------ Given records

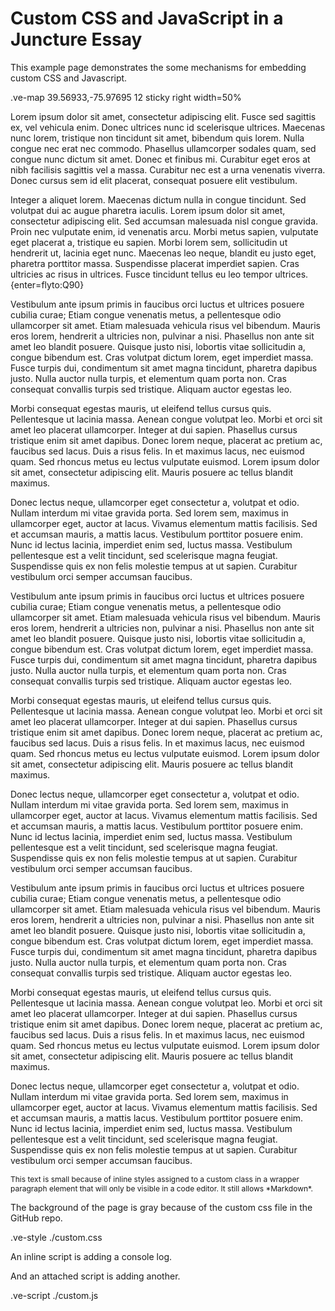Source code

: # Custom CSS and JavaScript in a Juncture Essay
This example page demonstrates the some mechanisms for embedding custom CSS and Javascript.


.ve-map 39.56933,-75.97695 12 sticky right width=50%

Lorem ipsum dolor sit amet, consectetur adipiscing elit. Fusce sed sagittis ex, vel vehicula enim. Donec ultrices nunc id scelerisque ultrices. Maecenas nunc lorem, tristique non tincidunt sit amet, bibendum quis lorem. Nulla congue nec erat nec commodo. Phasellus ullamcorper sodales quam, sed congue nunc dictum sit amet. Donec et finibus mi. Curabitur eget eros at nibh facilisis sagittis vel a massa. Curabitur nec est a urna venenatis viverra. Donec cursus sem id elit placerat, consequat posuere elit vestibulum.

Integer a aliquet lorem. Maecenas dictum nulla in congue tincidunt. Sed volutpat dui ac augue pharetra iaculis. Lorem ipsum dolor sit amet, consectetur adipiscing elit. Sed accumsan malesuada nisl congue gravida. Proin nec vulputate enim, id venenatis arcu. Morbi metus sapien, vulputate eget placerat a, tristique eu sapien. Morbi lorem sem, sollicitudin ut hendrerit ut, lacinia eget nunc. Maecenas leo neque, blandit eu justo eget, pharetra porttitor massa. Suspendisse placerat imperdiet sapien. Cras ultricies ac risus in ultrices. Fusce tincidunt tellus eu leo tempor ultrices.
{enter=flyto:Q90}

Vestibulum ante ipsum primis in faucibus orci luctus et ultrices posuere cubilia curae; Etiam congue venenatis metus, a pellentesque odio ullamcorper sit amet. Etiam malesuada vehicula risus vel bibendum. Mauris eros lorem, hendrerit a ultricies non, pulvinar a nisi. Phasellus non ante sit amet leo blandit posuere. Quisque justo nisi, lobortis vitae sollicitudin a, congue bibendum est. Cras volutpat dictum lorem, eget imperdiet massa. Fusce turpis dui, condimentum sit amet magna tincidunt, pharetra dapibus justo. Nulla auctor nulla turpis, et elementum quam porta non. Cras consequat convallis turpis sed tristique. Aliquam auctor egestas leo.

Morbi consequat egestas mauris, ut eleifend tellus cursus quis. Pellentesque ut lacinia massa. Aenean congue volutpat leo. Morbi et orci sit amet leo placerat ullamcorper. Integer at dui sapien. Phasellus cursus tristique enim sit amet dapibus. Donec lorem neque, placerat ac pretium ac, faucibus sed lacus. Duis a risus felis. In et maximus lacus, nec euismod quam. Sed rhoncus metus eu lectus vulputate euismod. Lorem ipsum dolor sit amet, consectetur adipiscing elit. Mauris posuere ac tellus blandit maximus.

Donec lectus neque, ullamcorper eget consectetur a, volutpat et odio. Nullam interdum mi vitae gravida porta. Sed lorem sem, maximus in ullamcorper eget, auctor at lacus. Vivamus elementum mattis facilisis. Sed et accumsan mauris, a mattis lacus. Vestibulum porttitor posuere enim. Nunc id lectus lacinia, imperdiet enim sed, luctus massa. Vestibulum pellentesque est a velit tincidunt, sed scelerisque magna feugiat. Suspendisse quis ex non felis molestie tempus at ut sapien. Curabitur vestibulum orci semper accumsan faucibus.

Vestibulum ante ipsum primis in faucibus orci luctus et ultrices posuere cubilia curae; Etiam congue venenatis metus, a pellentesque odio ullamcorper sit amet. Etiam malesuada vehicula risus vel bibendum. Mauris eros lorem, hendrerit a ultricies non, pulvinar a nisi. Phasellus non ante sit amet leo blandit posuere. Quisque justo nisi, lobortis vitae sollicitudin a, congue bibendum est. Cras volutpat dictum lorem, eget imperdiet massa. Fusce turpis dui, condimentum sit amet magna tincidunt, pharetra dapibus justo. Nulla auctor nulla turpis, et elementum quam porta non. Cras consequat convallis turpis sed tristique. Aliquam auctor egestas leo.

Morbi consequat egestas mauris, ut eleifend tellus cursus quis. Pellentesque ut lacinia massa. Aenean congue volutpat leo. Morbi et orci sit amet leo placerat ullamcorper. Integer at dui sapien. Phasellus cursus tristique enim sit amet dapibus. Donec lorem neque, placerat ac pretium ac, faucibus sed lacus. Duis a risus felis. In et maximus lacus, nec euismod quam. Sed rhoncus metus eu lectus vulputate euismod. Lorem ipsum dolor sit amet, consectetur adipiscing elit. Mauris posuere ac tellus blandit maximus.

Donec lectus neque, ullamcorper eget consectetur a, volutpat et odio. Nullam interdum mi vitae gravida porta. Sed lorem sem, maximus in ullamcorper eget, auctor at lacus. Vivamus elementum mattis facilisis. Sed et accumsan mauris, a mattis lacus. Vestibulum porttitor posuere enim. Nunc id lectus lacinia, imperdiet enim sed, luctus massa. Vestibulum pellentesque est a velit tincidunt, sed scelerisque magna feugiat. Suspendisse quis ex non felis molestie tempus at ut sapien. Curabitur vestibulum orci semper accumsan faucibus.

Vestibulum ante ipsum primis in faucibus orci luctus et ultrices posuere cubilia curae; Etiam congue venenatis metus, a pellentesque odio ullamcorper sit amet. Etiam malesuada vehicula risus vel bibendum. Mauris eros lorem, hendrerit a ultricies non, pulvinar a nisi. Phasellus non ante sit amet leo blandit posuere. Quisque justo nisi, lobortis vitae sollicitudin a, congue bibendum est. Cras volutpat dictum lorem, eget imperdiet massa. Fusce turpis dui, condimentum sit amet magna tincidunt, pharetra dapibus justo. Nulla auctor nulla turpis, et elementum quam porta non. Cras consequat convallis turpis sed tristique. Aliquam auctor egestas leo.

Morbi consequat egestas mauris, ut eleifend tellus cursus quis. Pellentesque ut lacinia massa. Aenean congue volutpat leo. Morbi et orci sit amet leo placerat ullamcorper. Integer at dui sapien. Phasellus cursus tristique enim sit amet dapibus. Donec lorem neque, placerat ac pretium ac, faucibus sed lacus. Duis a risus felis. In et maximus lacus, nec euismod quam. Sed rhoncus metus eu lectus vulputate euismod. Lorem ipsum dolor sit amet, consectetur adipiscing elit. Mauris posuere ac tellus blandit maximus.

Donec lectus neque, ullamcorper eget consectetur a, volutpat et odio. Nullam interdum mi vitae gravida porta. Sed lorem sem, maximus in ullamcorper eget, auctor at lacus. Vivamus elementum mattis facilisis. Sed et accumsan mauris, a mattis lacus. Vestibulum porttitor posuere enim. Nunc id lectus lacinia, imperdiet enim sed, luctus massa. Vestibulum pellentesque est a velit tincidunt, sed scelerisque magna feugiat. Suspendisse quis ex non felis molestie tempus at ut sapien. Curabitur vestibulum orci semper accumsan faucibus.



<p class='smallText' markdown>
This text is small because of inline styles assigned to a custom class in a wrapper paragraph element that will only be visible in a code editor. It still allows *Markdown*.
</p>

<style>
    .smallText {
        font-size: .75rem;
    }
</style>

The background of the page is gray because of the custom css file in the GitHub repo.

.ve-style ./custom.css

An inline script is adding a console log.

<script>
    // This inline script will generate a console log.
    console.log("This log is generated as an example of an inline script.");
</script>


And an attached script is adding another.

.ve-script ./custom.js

------------
------ Given records

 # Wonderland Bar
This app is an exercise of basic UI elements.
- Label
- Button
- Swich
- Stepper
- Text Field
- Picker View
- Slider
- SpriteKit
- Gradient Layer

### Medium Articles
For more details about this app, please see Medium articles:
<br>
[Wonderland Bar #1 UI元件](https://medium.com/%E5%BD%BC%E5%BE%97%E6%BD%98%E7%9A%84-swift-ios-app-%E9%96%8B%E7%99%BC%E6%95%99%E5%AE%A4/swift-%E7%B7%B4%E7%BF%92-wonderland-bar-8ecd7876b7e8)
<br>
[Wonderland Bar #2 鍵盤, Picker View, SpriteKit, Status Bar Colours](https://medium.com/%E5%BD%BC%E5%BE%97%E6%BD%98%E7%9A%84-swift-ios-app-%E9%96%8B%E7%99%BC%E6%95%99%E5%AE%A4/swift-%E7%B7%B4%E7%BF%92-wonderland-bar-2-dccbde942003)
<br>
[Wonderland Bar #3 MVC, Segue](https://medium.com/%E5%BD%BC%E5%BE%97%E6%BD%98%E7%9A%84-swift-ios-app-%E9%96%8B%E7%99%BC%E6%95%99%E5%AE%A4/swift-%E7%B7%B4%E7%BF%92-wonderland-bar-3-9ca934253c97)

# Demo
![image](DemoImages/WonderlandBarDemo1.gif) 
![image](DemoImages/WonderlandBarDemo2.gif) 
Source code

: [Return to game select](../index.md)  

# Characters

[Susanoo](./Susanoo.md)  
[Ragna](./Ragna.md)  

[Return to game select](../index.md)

------------
------ Given records

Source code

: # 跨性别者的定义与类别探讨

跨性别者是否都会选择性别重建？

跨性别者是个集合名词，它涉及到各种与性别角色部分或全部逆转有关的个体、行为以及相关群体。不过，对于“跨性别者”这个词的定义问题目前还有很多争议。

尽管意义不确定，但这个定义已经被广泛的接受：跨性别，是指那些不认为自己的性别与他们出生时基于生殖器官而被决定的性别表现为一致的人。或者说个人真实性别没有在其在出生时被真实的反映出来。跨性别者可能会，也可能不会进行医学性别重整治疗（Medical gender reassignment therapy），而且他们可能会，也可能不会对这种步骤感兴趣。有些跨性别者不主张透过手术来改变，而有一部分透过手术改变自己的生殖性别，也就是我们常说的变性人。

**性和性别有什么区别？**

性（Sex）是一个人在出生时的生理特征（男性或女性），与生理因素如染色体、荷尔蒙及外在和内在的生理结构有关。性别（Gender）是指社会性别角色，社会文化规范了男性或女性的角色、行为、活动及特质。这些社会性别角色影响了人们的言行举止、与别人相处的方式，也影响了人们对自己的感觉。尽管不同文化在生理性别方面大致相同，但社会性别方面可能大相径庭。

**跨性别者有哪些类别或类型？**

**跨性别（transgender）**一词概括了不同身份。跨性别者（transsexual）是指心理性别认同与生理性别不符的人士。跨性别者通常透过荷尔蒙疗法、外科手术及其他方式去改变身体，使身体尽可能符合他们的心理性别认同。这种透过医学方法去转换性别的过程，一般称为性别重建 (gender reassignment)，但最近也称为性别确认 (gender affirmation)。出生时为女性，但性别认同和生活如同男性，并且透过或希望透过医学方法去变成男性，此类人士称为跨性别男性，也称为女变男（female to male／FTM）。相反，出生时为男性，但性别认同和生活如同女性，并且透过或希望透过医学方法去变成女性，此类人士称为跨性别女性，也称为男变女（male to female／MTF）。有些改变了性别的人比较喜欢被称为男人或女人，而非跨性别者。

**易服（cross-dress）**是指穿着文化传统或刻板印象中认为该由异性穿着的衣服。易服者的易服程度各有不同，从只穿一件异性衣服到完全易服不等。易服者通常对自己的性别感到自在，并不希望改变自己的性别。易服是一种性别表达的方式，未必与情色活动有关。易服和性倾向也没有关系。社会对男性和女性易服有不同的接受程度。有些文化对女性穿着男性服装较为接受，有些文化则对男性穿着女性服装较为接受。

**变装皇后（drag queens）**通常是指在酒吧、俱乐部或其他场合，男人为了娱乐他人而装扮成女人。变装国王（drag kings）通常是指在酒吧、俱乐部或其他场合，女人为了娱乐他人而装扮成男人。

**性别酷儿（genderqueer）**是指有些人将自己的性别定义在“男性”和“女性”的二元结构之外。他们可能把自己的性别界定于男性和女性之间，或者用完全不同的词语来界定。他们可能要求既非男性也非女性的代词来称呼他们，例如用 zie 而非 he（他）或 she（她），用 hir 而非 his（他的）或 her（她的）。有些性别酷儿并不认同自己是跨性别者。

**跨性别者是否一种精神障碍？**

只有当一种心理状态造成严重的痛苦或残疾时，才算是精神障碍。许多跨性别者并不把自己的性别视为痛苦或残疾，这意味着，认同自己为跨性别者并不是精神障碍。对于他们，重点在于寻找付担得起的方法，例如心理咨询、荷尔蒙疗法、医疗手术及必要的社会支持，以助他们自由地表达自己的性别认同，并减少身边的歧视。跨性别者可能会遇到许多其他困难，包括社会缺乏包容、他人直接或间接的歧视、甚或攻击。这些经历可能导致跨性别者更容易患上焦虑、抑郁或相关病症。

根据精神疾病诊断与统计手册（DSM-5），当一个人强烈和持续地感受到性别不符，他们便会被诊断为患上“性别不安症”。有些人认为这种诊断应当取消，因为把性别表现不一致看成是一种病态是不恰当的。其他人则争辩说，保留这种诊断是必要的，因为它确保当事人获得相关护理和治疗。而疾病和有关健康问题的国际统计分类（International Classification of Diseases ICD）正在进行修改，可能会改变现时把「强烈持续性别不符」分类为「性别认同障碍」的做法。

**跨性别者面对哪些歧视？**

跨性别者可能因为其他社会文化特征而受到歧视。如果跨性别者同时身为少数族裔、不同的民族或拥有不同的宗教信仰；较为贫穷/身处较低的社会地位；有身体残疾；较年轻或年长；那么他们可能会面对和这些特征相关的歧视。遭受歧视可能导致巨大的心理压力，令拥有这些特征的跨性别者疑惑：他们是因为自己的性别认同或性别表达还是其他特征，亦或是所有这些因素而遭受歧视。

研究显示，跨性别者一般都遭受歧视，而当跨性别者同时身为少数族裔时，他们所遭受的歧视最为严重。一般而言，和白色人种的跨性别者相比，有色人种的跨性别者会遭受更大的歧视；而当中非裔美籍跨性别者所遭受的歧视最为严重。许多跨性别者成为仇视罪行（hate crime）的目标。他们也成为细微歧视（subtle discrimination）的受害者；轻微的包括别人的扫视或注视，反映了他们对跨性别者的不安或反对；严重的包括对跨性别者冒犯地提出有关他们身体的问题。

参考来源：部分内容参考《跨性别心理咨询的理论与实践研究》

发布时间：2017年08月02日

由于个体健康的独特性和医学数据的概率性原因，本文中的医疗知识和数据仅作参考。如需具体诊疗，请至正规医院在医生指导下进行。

------------

Exercise aim
Wherever a line in the data above contains the word "will", copy that line.

Exercise result
This text is small because of inline styles assigned to a custom class in a wrapper paragraph element that will only be visible in a code editor. It still allows *Markdown*.
    // This inline script will generate a console log.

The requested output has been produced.